DETAILED DESCRIPTION OF THE INVENTION
[0085] The present invention provides new computer-based systems
and methods for rapid evaluation of molecules in order to identify
molecules suspected of possessing one or more specific biological
activities. The systems can also identify the degree of biological
activity or relative potency of molecules. The systems have search
engines that may be used to access databases containing numerous
molecules and to rapidly evaluate these molecules in order to
predict biological activity. In another embodiment, the present
invention provides new computer-based systems and methods for rapid
design of molecules with a high likelihood of possessing a desired
biological activity.
[0086] Description of a Network Having an Evaluation and Design
System
[0087] An Evaluation and Design system 10 ("system") 10 according
to a preferred embodiment of the invention is illustrated in FIG.
1. The system 10 receives information from one or more databases
15. These databases 15 may be derived from one or more sources,
such as but not limited to governmental sources, commercial
suppliers, universities, internal database, or any other public or
private source of data.
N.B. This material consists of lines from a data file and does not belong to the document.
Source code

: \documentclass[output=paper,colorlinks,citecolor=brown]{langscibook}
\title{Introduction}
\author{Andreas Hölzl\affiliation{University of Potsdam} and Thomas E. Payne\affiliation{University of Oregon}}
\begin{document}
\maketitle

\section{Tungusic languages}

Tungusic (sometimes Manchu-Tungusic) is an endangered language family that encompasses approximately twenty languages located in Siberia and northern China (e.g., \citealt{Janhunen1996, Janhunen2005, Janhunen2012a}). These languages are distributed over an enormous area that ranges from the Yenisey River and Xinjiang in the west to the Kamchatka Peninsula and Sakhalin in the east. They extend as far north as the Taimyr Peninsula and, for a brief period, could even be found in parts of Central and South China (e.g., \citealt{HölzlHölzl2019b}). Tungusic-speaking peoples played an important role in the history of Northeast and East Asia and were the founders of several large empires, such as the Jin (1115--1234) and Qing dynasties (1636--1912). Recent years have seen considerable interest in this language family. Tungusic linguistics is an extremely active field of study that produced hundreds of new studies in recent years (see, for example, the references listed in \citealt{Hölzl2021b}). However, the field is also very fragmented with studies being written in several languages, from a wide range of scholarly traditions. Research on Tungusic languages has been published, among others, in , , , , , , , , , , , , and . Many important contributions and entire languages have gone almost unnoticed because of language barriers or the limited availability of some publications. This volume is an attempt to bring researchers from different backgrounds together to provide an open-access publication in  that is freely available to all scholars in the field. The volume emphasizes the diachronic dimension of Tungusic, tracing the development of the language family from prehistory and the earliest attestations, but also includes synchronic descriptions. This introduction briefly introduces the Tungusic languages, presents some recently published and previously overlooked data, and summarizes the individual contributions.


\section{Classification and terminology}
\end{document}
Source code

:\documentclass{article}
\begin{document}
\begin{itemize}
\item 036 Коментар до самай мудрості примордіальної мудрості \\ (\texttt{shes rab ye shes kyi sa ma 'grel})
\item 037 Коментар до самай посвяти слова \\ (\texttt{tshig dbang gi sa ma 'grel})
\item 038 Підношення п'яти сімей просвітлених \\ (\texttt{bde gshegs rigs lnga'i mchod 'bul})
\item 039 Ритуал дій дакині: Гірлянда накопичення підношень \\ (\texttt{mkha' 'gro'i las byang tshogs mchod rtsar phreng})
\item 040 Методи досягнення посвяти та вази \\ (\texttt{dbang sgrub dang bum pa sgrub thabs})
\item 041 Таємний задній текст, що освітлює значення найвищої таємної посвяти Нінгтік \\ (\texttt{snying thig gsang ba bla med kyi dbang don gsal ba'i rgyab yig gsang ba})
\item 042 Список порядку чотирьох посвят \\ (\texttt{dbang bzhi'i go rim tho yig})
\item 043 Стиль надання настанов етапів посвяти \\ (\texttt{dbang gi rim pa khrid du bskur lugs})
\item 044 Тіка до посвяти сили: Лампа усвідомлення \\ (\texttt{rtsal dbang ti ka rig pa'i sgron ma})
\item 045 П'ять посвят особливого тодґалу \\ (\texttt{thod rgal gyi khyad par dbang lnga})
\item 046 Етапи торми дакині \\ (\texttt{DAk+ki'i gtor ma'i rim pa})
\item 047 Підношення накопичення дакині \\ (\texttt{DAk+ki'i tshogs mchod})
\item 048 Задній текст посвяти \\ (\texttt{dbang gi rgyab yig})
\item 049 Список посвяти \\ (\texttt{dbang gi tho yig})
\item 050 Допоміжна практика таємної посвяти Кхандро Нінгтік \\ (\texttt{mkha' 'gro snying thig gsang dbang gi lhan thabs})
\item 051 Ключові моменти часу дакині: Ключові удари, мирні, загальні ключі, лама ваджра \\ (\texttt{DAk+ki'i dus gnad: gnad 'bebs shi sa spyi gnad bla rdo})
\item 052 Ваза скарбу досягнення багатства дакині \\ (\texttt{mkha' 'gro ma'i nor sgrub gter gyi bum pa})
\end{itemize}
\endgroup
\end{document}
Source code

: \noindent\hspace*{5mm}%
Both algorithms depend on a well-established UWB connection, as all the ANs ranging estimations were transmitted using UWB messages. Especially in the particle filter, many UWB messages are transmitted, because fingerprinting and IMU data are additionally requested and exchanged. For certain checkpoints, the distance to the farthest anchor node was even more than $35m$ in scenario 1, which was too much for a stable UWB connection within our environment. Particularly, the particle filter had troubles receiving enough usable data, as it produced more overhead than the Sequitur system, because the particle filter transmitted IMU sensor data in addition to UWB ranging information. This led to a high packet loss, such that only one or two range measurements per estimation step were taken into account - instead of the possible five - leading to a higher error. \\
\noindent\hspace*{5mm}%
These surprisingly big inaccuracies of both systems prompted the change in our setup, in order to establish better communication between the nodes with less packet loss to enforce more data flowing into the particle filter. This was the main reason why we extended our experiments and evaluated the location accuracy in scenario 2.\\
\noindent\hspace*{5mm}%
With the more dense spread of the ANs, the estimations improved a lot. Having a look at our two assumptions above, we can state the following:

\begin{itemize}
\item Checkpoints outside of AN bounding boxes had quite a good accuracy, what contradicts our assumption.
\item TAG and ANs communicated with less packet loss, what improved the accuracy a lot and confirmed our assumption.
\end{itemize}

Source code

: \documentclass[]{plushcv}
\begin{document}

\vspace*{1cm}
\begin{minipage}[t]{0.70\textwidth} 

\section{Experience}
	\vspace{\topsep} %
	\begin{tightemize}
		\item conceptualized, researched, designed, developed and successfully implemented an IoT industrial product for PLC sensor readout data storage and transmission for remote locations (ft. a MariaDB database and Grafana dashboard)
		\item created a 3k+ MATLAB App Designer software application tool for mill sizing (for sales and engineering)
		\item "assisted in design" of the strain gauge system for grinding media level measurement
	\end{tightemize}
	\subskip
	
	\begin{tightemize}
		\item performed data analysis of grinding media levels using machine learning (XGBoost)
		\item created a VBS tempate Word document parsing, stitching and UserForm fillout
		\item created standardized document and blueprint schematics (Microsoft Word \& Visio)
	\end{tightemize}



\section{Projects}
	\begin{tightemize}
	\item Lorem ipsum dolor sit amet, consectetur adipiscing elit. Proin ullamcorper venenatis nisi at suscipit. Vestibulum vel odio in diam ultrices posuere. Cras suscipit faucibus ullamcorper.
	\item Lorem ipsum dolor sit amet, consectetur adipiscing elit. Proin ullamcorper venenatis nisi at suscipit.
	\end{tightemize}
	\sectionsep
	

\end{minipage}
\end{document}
Some examples of databases 15 include
SIGMA, ALDRICH, Phoenix, Maybridge, Molecular Probes, Calbiochem,
Chemnavigator, and Molecular Design Limited (MDL). In the examples
given above, the databases 15 reside and are managed at another
location. Alternatively, the databases 15 may be imported into the
system 10 or built and stored on location by the system 10 for
analysis using the system 10.
[0088] The system 10 communicates and interfaces with a plurality
of devices 5 either directly or through one or more networks 12.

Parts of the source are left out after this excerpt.